When I was a young boy, I looked up to the sky to see where God may be. I was then taught that God is unknowable; and so we pray to various deities. The deities are manifestations of God. Each deity represents one or more attributes of God or realms of human existence, eg. Pilleyar (Ganesha) as the God of Learning.

Each evening, before dinner, bathed and freshly dressed, we prayed to the deities hanging as pictures in a corner of a room curtained off as a prayer space. We went to the Ganesha temple regularly. We hoped for heavenly intervention with our studies, health, and survival in a foreign country. We accepted that there is only one God, the Creator of all that is.

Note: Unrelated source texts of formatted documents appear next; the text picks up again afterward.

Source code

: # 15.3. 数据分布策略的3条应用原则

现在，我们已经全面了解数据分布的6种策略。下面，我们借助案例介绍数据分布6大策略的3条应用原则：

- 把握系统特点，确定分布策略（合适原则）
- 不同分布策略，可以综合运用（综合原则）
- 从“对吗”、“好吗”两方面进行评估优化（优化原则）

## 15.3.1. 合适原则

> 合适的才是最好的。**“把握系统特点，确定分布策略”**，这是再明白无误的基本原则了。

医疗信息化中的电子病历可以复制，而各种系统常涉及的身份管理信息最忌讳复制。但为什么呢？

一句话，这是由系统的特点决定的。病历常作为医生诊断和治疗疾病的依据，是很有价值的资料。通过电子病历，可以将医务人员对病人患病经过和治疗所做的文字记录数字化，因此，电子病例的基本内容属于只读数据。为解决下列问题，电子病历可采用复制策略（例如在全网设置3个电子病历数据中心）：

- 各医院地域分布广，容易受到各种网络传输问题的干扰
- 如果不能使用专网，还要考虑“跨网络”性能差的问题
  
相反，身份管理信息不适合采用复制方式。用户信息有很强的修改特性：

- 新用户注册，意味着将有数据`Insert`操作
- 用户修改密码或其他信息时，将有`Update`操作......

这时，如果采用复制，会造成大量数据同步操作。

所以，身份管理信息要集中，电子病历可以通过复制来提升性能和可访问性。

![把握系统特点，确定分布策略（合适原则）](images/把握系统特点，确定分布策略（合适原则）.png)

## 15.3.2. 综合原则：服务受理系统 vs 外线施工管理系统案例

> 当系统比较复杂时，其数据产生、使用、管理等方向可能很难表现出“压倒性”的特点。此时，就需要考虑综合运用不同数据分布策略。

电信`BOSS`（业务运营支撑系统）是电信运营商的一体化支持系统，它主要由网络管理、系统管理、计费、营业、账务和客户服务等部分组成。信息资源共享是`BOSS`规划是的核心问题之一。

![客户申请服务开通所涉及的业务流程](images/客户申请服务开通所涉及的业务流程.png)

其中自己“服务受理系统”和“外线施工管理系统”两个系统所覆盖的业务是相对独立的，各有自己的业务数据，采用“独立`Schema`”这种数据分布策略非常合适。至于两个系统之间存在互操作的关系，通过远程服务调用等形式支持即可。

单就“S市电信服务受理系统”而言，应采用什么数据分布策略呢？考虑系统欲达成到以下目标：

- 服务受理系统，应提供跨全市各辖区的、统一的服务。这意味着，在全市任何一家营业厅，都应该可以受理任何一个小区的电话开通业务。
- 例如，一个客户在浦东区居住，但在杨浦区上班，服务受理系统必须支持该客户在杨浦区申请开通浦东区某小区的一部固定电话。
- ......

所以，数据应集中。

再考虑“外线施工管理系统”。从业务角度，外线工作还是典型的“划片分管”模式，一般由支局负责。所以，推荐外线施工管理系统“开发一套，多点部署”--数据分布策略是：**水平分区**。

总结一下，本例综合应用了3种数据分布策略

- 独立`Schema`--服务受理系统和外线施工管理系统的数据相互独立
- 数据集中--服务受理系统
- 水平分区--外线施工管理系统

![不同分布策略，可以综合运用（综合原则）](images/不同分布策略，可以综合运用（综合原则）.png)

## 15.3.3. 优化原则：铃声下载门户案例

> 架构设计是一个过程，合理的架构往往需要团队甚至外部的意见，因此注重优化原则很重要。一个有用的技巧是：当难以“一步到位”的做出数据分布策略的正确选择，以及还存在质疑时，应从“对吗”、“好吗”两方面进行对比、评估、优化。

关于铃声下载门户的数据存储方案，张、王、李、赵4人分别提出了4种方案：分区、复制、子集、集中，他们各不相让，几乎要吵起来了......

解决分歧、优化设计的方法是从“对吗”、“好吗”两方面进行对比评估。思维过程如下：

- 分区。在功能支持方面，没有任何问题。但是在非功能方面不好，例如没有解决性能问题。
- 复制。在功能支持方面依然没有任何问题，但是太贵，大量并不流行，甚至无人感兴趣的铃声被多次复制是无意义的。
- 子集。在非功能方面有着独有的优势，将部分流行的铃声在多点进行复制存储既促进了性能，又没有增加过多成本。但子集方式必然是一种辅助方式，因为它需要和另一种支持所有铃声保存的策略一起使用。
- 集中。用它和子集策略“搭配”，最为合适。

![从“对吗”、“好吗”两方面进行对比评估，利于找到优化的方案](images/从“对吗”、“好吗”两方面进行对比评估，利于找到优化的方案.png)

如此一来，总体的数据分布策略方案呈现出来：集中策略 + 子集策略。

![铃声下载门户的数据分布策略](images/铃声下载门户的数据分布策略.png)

Our approach to God was through rituals performed by priests. Our priesthood does not control us.

From age 24, when I began to read about religion (and religions), I became aware of: religious belief as an innate human drive; the diversity of origins and the resulting religious institutions, some of which are unduly competitive and incomprehensively intolerant; but also of the two shared core beliefs of our great religious teachers (the rest of theology being dogma).

While hoping for a universal acceptance that we humans are co-created, and thereby bonded to one another morally (a vain hope, yet), I find that Hinduism, the only religion offering me an understanding of the place of humanity within a very complex cosmology, posits God as Consciousness – ever-existing and all –pervasive; and lacking both form and substance, while participating within all humans. All existence is also posited as cyclical (with cycles wrapping around smaller cycles), the largest cycle measuring 3.11trillion years!

Birth, growth and destruction apply to the Cosmos. (Sound familiar?) What is the meaning of all this? As I understand it, we arise from the Ocean of Consciousness (God?), and after many lifetimes of being polished morally, to return to that Ocean (God). This gives me meaning in existence, and an acceptance of the perturbations and sufferings that life on Earth inevitably entails – as we learn from significant experiences.

Life is indeed for learning, as said by Dr. Radhakrishnan, a former President of India.